WORK INSTRUCTION: Retype the material below, keeping each line identical.
[Start of Attachment]
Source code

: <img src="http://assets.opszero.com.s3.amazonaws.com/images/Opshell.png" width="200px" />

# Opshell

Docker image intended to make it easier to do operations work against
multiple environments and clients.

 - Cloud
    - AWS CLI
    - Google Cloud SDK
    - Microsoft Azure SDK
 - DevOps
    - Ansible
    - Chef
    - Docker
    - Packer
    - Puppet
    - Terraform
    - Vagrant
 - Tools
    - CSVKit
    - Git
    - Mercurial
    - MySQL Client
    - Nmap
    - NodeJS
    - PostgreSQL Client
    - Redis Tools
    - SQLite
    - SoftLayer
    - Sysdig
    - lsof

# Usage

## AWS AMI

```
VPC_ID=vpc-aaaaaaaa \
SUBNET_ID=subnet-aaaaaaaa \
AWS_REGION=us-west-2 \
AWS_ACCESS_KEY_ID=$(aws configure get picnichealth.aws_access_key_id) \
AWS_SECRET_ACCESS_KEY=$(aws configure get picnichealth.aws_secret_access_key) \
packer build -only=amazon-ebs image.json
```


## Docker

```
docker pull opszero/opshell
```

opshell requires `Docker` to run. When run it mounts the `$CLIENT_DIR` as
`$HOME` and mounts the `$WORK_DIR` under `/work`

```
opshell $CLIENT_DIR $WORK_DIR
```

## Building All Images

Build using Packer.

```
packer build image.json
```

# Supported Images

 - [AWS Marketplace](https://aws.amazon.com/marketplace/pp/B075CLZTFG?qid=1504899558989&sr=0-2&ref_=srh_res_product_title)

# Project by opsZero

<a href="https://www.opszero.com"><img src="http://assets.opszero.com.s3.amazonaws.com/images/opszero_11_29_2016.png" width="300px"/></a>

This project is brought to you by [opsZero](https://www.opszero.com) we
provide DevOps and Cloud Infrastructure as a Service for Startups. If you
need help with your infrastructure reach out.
[End of Attachment]
RESPONSE FOR THIS EXERCISE:
Source code

: <img src="http://assets.opszero.com.s3.amazonaws.com/images/Opshell.png" width="200px" />

# Opshell

Docker image intended to make it easier to do operations work against
multiple environments and clients.

 - Cloud
    - AWS CLI
    - Google Cloud SDK
    - Microsoft Azure SDK
 - DevOps
    - Ansible
    - Chef
    - Docker
    - Packer
    - Puppet
    - Terraform
    - Vagrant
 - Tools
    - CSVKit
    - Git
    - Mercurial
    - MySQL Client
    - Nmap
    - NodeJS
    - PostgreSQL Client
    - Redis Tools
    - SQLite
    - SoftLayer
    - Sysdig
    - lsof

# Usage

## AWS AMI

```
VPC_ID=vpc-aaaaaaaa \
SUBNET_ID=subnet-aaaaaaaa \
AWS_REGION=us-west-2 \
AWS_ACCESS_KEY_ID=$(aws configure get picnichealth.aws_access_key_id) \
AWS_SECRET_ACCESS_KEY=$(aws configure get picnichealth.aws_secret_access_key) \
packer build -only=amazon-ebs image.json
```


## Docker

```
docker pull opszero/opshell
```

opshell requires `Docker` to run. When run it mounts the `$CLIENT_DIR` as
`$HOME` and mounts the `$WORK_DIR` under `/work`

```
opshell $CLIENT_DIR $WORK_DIR
```

## Building All Images

Build using Packer.

```
packer build image.json
```

# Supported Images

 - [AWS Marketplace](https://aws.amazon.com/marketplace/pp/B075CLZTFG?qid=1504899558989&sr=0-2&ref_=srh_res_product_title)

# Project by opsZero

<a href="https://www.opszero.com"><img src="http://assets.opszero.com.s3.amazonaws.com/images/opszero_11_29_2016.png" width="300px"/></a>

This project is brought to you by [opsZero](https://www.opszero.com) we
provide DevOps and Cloud Infrastructure as a Service for Startups. If you
need help with your infrastructure reach out.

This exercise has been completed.